Edward whipped the scaled backs of the placid undru pulling the wagon. Ann could have told him it would do no good; the beasts were doing the best they could already. He glared at Ann's belly before quickly looking away. His look cut Ann to the core. He's wishing I wasn't here with him, slowing him down. He wishes we had never tried to have this child.

"And if the babe comes early?" He was taking out his helplessness on her.

"I'm still glad we're having a child, Edward."

"I don't think you will be after we've been eaten alive by thousands of flying crab-things, shooting out of all of these scupp shells. Especially if we might not have been eaten if you hadn't slowed us down with a premature labor."

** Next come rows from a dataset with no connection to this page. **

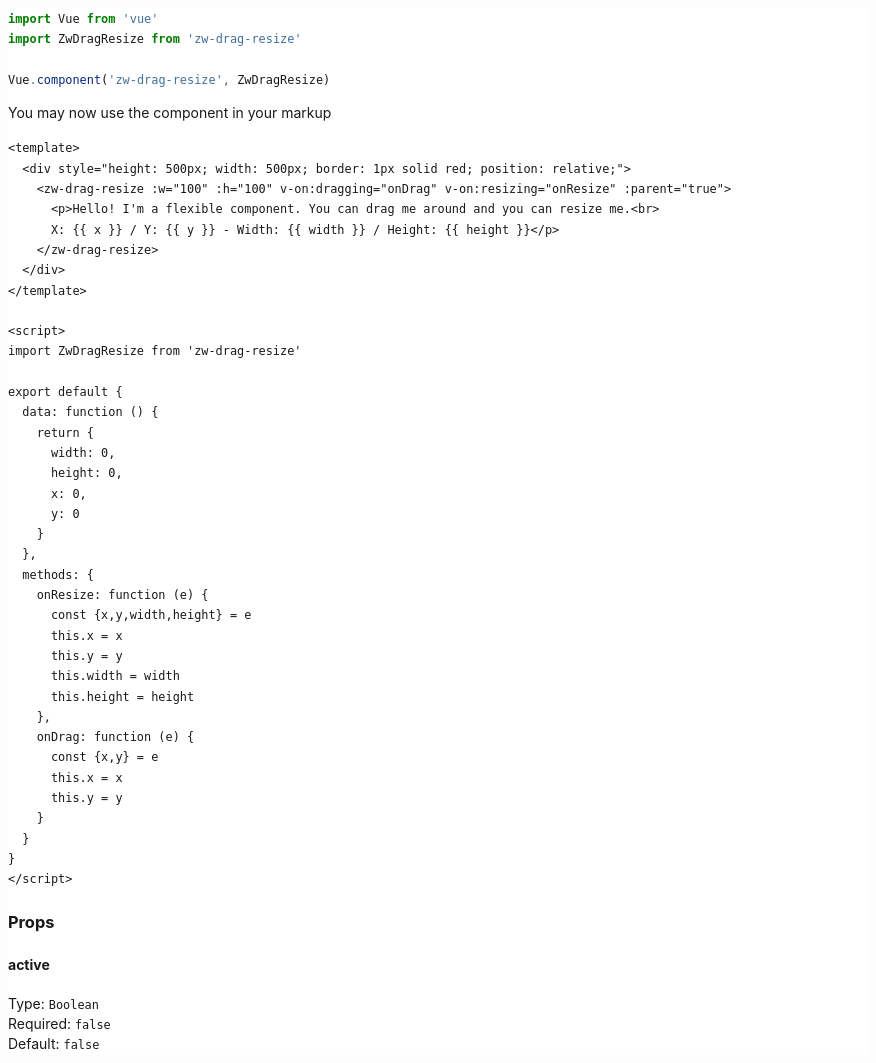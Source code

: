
 ```js
import Vue from 'vue'
import ZwDragResize from 'zw-drag-resize'

Vue.component('zw-drag-resize', ZwDragResize)
```

You may now use the component in your markup

```vue
<template>
  <div style="height: 500px; width: 500px; border: 1px solid red; position: relative;">
    <zw-drag-resize :w="100" :h="100" v-on:dragging="onDrag" v-on:resizing="onResize" :parent="true">
      <p>Hello! I'm a flexible component. You can drag me around and you can resize me.<br>
      X: {{ x }} / Y: {{ y }} - Width: {{ width }} / Height: {{ height }}</p>
    </zw-drag-resize>
  </div>
</template>

<script>
import ZwDragResize from 'zw-drag-resize'

export default {
  data: function () {
    return {
      width: 0,
      height: 0,
      x: 0,
      y: 0
    }
  },
  methods: {
    onResize: function (e) {
      const {x,y,width,height} = e
      this.x = x
      this.y = y
      this.width = width
      this.height = height
    },
    onDrag: function (e) {
      const {x,y} = e
      this.x = x
      this.y = y
    }
  }
}
</script>
```

### Props

#### active
Type: `Boolean`<br>
Required: `false`<br>
Default: `false`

"I'm not going to go into labor. Edward, why are you being so hateful?" If I'd known you were like this when I met you, you wouldn't be the father of my baby.

"That should be obvious to the whole world, Ann. We're doomed out here, and we're alone, and if you weren't pregnant none of this would be happening." His arms gestured to include the horizon. Ann thought that he was pushing things a bit. The hatching would happen whether she was pregnant or not.

"May I remind you that I didn't get pregnant all by myself?" She was getting angry at his selfishness. "And that the main reason we came to Respite was so that we could have freedoms denied to us on Earth - such as having children? That used to matter to you, Edward."

"Freedom is no use if you're dead."

"I'd rather die free than live in the kind of bondage we were under on Earth. I'm still glad I came."

"The scupps are glad too. You'll be a nice meal for them, I'm sure." His lips tightened into a thin line. He didn't look at her. She stared at him, in shock that he could be so uncaring. This place was changing him. And not for the better.

"That was completely uncalled for. You don't have to take your fear out on me."

"So now I'm a coward? I'd like to see the man who wouldn't be afraid in my shoes."

"That wasn't my point, Edward. I'm frightened as well. But tearing each other up is not going to solve anything, or help us survive this. I haven't given up yet. But I need you to not give up either."

Edward said nothing more, but his lips were still tight and he began to whip the undru again. Normally Ann would defend the animals, but in this case it was either her or them, and she was tired of Edward taking it out on her. Let the undru have their turn. They had thick scales after all. And whatever Edward might do to their bodies, their hearts could not be touched by him. If only humans could protect themselves so well.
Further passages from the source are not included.